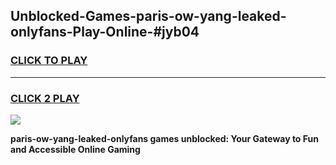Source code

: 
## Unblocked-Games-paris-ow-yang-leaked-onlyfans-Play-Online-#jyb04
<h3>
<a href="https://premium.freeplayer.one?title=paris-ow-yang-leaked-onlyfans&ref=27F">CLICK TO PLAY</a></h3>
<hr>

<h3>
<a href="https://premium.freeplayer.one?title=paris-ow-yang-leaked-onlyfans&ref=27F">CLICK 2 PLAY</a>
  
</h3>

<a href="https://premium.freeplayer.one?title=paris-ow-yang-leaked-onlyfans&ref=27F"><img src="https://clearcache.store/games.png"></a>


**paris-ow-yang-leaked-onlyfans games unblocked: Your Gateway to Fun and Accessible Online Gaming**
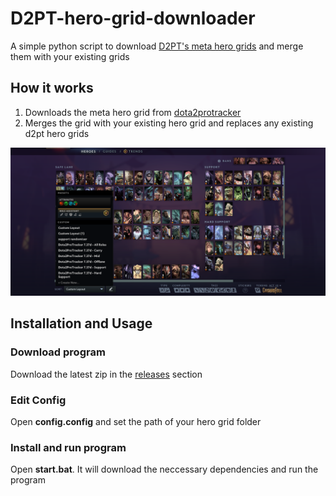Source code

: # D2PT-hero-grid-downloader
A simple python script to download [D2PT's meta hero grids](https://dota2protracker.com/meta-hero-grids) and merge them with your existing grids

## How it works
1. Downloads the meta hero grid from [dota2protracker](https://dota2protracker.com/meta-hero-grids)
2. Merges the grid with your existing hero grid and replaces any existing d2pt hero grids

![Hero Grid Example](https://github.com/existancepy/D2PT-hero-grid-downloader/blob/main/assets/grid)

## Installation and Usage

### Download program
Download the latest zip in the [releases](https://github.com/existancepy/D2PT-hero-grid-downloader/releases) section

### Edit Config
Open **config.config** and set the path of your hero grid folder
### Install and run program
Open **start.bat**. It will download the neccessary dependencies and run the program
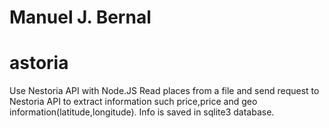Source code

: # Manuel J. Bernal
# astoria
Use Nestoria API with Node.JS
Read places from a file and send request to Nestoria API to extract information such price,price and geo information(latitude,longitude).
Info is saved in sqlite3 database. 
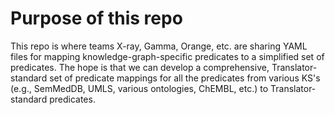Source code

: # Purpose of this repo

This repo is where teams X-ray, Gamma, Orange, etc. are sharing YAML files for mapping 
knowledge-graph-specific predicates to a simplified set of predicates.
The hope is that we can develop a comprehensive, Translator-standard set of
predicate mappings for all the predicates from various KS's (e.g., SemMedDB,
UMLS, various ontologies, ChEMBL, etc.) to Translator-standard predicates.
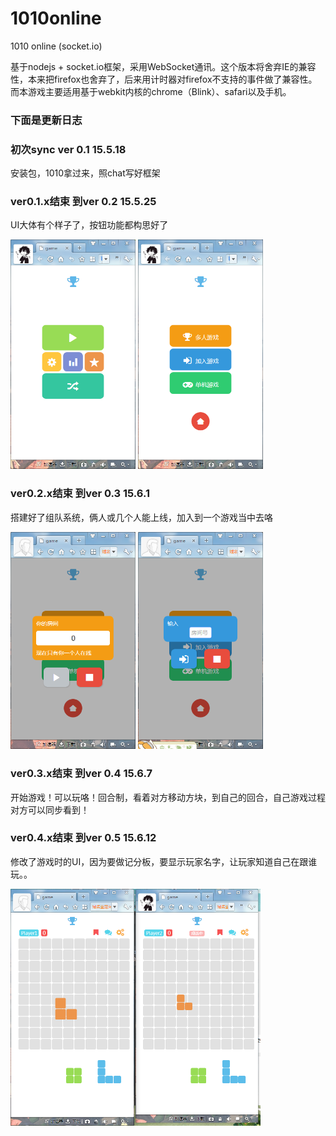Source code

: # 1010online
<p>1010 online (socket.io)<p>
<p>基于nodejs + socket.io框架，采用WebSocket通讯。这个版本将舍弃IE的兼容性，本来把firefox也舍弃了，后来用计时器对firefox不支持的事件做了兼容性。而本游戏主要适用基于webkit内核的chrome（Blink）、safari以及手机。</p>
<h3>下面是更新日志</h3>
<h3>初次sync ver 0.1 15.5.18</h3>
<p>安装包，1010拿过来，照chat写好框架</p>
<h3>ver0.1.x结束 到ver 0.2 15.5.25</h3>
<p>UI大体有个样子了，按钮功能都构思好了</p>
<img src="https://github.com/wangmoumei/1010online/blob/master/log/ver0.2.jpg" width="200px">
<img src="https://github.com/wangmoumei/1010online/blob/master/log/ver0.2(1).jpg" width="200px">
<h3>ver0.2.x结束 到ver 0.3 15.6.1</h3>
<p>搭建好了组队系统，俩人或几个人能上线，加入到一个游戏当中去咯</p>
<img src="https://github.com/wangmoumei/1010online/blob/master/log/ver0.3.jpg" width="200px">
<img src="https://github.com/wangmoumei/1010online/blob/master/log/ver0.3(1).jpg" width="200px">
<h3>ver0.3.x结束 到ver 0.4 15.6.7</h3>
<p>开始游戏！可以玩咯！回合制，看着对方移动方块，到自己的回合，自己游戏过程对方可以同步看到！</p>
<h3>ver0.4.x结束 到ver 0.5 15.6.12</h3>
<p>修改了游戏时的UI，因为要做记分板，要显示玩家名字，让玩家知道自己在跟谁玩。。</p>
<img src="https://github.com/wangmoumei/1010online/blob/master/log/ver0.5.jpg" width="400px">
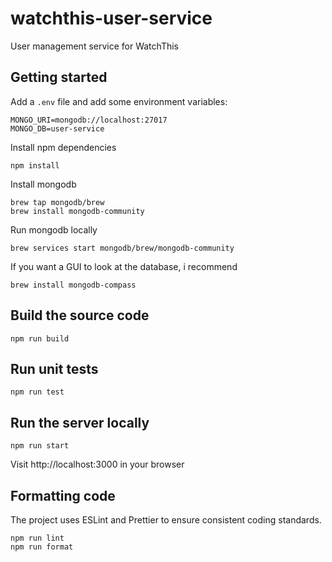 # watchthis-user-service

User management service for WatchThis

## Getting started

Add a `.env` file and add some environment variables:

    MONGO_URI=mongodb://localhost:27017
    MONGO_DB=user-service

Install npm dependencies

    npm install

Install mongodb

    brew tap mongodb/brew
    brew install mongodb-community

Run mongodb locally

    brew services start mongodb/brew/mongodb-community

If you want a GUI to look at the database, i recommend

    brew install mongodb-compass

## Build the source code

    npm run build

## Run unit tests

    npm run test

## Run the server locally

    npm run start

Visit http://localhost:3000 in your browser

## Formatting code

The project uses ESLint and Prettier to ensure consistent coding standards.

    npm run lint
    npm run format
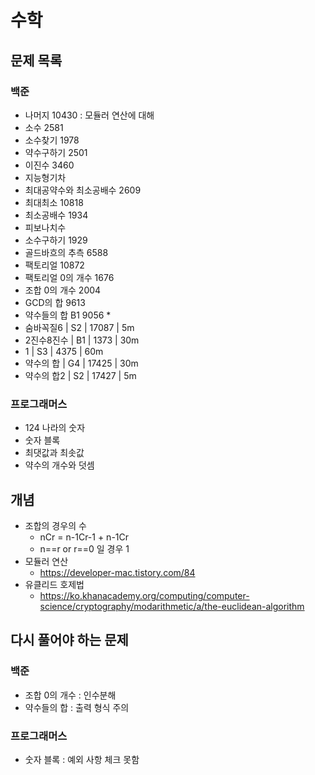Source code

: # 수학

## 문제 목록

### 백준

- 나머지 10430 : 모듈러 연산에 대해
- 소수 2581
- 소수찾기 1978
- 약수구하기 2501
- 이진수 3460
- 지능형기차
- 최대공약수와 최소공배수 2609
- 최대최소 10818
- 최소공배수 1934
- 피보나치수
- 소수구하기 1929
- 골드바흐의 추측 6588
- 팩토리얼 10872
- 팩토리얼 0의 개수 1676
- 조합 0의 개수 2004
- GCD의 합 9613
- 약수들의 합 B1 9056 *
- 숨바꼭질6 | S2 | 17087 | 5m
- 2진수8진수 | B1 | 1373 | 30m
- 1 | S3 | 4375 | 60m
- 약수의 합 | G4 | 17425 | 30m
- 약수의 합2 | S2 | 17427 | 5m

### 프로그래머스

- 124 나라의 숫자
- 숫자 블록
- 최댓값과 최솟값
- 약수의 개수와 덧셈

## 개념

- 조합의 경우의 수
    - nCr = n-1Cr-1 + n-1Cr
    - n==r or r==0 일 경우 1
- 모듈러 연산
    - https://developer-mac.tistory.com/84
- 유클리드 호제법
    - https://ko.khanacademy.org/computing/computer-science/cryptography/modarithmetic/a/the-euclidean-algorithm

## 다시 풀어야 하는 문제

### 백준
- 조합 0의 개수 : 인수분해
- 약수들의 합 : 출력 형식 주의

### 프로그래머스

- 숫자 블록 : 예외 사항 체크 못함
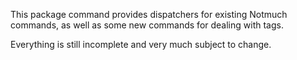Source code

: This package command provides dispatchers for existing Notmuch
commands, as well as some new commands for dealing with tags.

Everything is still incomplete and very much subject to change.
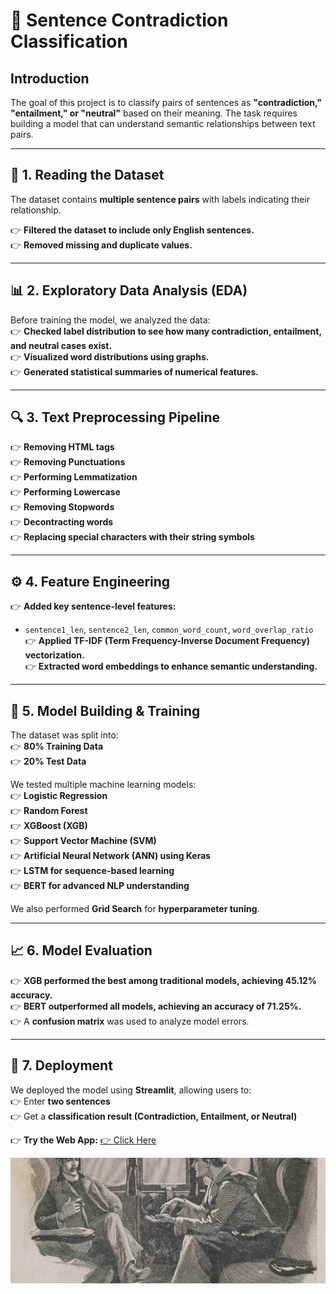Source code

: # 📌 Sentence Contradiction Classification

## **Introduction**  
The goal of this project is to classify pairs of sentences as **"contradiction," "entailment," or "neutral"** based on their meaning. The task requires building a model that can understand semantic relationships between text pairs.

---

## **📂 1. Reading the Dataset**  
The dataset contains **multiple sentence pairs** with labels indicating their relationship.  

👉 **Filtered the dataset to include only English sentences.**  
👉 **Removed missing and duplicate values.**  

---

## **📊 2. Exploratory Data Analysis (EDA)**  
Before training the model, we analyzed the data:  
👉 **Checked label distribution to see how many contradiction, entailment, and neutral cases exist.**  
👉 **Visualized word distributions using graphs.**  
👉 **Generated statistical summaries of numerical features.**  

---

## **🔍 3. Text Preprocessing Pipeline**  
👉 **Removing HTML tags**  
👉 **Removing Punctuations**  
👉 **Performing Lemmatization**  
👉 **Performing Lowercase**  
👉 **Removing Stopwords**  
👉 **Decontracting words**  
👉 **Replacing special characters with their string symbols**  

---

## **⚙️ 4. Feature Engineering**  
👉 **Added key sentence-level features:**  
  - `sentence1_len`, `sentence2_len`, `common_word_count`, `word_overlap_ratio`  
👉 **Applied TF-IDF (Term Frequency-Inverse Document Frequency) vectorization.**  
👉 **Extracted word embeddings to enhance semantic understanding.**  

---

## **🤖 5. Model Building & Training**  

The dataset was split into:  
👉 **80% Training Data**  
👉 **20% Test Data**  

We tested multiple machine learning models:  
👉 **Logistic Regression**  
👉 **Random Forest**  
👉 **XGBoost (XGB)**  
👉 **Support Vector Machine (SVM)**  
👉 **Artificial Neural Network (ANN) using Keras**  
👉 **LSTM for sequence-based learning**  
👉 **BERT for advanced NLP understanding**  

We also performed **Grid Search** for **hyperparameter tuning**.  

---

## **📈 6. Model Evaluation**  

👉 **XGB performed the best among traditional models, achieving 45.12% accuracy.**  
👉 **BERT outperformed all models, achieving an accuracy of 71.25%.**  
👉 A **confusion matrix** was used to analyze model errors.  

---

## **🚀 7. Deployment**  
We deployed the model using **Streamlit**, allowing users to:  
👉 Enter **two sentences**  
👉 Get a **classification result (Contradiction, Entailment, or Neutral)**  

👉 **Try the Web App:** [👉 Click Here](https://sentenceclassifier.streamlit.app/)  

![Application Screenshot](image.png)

★ ★ ★ ★ ★

Lines holding the string "various" are the answer; copy each one from the listing above.

SOLUTION –
predicate mappings for all the predicates from various KS's (e.g., SemMedDB,
UMLS, various ontologies, ChEMBL, etc.) to Translator-standard predicates.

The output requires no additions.